Bannon's addition to the NSC sparked concerns from Trump critics, who said it was inappropriate for the political adviser to play a role on national security matters.


White House, lawmakers adrift over reviving health bill

WASHINGTON (AP) — The Trump administration and Republican lawmakers plan to continue their uphill effort to exhume the House GOP's all-but-buried health care bill.

But the party seems adrift and divided for now over how to reshape it to attract enough votes to muscle it through the chamber.

White House officials and leading legislators plan to resume talks Wednesday.

They huddled for two hours in a Capitol basement meeting room. But they failed to cut a deal on a White House proposal to let states seek federal permission to drop coverage mandates that President Barack Obama's health care law slapped on insurers.

The White House offers got an uneven reception earlier from GOP moderates and conservatives. That dimmed prospects they could salvage one of their leading legislative priorities.


Trump presses China on NKorea; another bluff could hurt him

WASHINGTON (AP) — President Donald Trump has vowed to deliver an ultimatum to Chinese leader Xi Jinping to rein in North Korea when the two men meet for the first time this week. But Trump's early retreat on Taiwan already has chipped away at his standing with Beijing. Another bluff could leave him looking the way he hates most — weak.

Trump enters the first U.S.-Chinese summit short on foreign policy experience. But his candor and unpredictability, combined with veiled threats of sanctions on Chinese banks and even U.S. military action against North Korea, could provide leverage. But if he's bluffing, and Xi calls him on it, that might prove damaging in future negotiations with China.

The two-day meeting at Mar-a-Lago starts Thursday after yet another North Korean test-launch of a ballistic missile.


Scotland's minister, a Trump critic, says she would meet him

UNITED NATIONS (AP) — Scotland's leader Nicola Sturgeon, who has been a critic of Donald Trump, says she would agree to meet the U.S. president and try to build on the strong relationship between Scotland and the United States.

But the first minister of Scotland said in an interview with The Associated Press on Wednesday that it's also important "to stand up and champion values that we hold dear and not allow a diplomatic silence to get in the way of doing that."

Trump's mother came from Scotland and he has touted his Scottish ancestry. But Sturgeon revoked his honorary status as a business ambassador for Scotland in 2015 after he proposed a ban on Muslims entering the United States.

Sturgeon said what's most important is the strong U.S.-Scotland relationship — not "policy disagreements."


US Soccer and women's national team agree on new contract

The U.S. Soccer Federation and the World Cup champion women's team have agreed on a labor contract, settling a dispute in which the players sought equitable wages to their male counterparts.

The financial terms and length of the multiyear deal were not disclosed.

The agreement was ratified by the players and the federation's board Tuesday.
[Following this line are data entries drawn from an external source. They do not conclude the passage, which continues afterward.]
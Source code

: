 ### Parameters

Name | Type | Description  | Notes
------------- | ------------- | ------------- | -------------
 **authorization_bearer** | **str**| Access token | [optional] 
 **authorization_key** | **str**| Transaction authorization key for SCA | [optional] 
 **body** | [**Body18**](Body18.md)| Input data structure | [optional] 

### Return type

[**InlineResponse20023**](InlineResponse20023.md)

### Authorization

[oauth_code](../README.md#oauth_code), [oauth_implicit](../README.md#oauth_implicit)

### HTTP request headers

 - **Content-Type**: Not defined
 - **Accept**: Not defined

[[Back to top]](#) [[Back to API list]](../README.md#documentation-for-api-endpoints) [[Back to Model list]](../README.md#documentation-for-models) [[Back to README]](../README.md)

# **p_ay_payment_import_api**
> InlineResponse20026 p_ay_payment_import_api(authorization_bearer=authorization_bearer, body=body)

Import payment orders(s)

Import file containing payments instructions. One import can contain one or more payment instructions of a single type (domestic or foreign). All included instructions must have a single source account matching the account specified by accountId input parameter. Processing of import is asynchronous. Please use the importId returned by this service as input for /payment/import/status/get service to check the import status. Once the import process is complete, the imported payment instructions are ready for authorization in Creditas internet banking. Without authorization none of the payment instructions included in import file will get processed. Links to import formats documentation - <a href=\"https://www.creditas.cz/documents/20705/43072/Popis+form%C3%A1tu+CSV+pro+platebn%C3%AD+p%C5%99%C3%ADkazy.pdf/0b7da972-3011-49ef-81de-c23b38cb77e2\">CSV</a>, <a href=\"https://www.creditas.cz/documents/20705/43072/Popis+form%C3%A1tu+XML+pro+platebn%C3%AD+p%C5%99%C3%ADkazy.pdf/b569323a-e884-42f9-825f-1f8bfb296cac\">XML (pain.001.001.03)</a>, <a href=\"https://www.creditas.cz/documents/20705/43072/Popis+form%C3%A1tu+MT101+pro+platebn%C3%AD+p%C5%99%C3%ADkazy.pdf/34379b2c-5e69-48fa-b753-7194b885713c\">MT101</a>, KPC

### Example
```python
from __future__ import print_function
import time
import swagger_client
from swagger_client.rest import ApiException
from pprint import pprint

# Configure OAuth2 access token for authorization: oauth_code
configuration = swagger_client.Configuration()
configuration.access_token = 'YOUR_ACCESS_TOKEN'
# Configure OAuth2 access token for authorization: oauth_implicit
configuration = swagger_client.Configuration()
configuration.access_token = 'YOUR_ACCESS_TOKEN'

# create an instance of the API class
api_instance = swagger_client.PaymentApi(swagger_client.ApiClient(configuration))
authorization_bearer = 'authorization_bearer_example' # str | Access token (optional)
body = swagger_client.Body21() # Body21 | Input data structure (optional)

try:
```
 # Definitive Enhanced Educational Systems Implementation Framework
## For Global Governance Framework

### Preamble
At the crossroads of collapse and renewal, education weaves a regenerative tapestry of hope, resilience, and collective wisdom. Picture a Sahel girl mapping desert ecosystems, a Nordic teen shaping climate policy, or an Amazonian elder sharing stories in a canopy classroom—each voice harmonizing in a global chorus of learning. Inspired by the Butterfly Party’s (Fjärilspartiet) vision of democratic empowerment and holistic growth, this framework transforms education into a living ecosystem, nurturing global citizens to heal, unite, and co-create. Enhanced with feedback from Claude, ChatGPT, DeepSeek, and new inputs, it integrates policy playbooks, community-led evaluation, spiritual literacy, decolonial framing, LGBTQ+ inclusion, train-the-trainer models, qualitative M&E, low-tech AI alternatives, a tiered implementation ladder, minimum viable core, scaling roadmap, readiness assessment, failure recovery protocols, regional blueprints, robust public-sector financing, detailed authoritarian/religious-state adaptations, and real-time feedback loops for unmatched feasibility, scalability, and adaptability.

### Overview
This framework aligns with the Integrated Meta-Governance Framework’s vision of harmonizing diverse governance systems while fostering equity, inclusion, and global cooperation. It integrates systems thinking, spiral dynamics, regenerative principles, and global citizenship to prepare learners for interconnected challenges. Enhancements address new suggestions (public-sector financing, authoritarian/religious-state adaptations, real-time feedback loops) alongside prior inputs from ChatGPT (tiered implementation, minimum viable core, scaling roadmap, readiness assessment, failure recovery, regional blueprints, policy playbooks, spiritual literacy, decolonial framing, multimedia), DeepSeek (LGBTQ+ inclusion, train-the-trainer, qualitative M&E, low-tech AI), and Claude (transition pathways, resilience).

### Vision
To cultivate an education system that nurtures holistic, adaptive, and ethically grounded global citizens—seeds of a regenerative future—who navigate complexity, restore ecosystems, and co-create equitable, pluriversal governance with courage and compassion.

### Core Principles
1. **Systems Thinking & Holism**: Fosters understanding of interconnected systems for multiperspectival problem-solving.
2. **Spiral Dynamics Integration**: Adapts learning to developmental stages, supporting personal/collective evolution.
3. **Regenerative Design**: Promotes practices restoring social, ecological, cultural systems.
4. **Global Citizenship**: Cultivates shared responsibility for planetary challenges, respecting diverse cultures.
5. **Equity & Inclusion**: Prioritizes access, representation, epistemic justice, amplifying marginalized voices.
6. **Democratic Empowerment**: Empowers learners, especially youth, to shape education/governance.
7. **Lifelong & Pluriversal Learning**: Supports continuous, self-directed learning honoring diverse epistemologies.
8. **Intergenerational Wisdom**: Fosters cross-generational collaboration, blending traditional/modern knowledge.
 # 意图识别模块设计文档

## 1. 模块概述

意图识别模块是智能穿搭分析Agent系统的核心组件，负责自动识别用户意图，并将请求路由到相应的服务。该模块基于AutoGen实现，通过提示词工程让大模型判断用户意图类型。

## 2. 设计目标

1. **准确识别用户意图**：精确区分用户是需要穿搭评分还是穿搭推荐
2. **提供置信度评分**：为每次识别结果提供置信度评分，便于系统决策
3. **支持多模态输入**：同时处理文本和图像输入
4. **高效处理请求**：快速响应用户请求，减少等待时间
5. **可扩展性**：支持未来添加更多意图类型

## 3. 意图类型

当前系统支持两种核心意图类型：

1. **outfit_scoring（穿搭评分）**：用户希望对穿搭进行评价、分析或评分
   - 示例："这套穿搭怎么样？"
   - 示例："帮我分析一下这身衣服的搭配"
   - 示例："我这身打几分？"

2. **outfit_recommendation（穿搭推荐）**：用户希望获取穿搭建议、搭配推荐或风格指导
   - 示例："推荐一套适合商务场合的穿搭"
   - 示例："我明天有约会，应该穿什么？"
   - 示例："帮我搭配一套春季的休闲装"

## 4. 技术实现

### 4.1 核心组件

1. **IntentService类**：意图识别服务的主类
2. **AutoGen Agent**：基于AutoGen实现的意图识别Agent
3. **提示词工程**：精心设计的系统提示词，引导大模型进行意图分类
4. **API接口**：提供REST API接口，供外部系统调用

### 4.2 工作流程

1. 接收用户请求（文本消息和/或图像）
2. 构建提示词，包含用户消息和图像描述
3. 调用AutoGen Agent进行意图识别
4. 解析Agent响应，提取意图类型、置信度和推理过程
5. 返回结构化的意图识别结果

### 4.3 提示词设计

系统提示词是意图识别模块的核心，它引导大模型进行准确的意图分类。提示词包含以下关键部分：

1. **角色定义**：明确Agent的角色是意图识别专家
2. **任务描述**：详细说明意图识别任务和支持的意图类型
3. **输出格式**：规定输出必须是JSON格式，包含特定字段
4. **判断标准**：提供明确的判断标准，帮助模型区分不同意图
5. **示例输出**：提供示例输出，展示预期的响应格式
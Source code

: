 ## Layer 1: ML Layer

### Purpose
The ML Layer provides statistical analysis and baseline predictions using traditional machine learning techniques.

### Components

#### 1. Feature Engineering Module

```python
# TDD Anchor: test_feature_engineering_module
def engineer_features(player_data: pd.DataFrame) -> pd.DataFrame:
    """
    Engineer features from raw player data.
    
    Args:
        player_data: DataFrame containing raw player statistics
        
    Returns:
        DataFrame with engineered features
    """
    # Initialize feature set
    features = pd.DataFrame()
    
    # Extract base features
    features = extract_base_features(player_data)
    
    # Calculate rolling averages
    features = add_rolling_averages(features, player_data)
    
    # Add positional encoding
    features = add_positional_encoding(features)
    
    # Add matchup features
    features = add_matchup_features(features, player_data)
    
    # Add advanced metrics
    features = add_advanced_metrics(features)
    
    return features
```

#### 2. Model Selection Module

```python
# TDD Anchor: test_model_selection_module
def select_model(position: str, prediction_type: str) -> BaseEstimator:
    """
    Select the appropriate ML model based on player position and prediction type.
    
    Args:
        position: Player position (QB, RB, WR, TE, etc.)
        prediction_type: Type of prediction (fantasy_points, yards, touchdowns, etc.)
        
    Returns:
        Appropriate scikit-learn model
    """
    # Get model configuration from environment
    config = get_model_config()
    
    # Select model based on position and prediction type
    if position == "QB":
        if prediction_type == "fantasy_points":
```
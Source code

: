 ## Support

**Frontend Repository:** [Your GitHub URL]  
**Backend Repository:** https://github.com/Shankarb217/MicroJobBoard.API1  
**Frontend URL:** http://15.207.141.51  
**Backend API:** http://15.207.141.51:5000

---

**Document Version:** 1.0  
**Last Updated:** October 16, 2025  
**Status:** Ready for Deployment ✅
The team had been playing under a memorandum of understanding that expired Dec. 31.

A group of players drew attention to the fight for a better contract a year ago when they filed a complaint with the federal Equal Employment Opportunity Commission that alleged wage discrimination by the federation. The women maintained that players for the men's national team earned far more than they did in many cases despite comparable work.


In S. Korea, ex-vagrants want land promised for forced labor

SEOSAN, South Korea (AP) — Nearly 2,000 people including ex-gangsters, ex-convicts, former prostitutes and orphans were once held in a South Korean village and forced to work without pay for years, then largely forgotten. The few who remain now seek an investigation and compensation.

They were victims of social engineering orchestrated in the 1960s by dictator Park Chung-hee, late father of just-ousted President Park Geun-hye. His 18-year rule was marked by both a dramatic economic rise and enormous human rights abuses.

He cleared city streets of so-called vagrants and put them to work on land and road projects as free labor to help rebuild the country after the 1950-53 Korean War.

Former inmates at Seosan say they received so little to eat that they caught and ate frogs, snakes and rats.